INFORMATION PROVIDED:
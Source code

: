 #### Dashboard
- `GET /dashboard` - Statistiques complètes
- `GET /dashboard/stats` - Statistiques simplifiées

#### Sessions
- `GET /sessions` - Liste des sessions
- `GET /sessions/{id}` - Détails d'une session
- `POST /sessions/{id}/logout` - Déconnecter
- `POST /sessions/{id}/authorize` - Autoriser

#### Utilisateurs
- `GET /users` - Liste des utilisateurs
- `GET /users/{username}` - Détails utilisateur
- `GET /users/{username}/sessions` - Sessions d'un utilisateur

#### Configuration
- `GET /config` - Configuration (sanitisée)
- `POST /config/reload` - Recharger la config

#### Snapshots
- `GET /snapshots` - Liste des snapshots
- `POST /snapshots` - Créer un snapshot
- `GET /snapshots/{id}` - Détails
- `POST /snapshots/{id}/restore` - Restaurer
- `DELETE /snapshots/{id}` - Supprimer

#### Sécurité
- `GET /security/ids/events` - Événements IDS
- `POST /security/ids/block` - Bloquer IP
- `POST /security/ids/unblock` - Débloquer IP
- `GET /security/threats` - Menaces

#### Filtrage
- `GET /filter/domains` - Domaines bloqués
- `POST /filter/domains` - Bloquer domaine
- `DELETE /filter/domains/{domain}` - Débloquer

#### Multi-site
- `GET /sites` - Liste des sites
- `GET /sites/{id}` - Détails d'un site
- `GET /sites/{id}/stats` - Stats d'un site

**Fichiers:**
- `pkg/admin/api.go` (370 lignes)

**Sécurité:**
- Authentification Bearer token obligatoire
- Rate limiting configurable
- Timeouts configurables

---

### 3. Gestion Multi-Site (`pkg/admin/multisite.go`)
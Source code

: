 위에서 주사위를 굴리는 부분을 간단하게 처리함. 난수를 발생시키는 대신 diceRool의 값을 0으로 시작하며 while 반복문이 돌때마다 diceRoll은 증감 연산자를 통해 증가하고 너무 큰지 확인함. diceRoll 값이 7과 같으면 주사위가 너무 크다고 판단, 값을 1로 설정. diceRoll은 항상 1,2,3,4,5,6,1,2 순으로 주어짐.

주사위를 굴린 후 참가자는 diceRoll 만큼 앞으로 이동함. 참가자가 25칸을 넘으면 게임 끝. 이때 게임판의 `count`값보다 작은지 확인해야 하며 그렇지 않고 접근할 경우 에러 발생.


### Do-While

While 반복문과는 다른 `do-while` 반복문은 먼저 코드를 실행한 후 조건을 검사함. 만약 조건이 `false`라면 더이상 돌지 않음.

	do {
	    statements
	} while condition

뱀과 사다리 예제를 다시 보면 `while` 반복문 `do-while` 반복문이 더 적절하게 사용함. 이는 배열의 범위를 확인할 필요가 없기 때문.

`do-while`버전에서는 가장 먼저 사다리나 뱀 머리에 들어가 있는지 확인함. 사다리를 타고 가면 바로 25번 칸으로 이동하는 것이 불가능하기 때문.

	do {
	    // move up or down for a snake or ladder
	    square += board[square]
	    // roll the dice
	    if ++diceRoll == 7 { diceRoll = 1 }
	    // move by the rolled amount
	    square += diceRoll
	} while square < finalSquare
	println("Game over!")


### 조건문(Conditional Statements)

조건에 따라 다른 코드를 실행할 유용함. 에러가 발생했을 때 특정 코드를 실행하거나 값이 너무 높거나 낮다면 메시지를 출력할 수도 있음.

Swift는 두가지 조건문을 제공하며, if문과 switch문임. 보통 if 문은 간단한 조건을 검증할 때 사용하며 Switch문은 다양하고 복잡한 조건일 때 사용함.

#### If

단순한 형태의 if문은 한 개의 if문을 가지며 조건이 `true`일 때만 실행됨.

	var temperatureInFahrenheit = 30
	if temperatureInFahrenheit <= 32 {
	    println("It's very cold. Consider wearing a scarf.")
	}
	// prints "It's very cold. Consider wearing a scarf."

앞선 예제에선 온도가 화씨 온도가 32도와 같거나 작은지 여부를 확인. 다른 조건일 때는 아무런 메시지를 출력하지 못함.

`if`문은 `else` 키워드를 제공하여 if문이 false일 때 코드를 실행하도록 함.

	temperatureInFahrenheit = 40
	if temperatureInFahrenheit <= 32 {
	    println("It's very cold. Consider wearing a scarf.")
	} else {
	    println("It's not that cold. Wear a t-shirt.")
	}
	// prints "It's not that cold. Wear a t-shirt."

WORK ORDER: The line containing "square += diceRoll" marks where to begin; the last line of the records marks where to stop. Copy both and all between, exactly.

EXPECTED ANSWER:
	    square += diceRoll
	} while square < finalSquare
	println("Game over!")


### 조건문(Conditional Statements)

조건에 따라 다른 코드를 실행할 유용함. 에러가 발생했을 때 특정 코드를 실행하거나 값이 너무 높거나 낮다면 메시지를 출력할 수도 있음.

Swift는 두가지 조건문을 제공하며, if문과 switch문임. 보통 if 문은 간단한 조건을 검증할 때 사용하며 Switch문은 다양하고 복잡한 조건일 때 사용함.

#### If

단순한 형태의 if문은 한 개의 if문을 가지며 조건이 `true`일 때만 실행됨.

	var temperatureInFahrenheit = 30
	if temperatureInFahrenheit <= 32 {
	    println("It's very cold. Consider wearing a scarf.")
	}
	// prints "It's very cold. Consider wearing a scarf."

앞선 예제에선 온도가 화씨 온도가 32도와 같거나 작은지 여부를 확인. 다른 조건일 때는 아무런 메시지를 출력하지 못함.

`if`문은 `else` 키워드를 제공하여 if문이 false일 때 코드를 실행하도록 함.

	temperatureInFahrenheit = 40
	if temperatureInFahrenheit <= 32 {
	    println("It's very cold. Consider wearing a scarf.")
	} else {
	    println("It's not that cold. Wear a t-shirt.")
	}
	// prints "It's not that cold. Wear a t-shirt."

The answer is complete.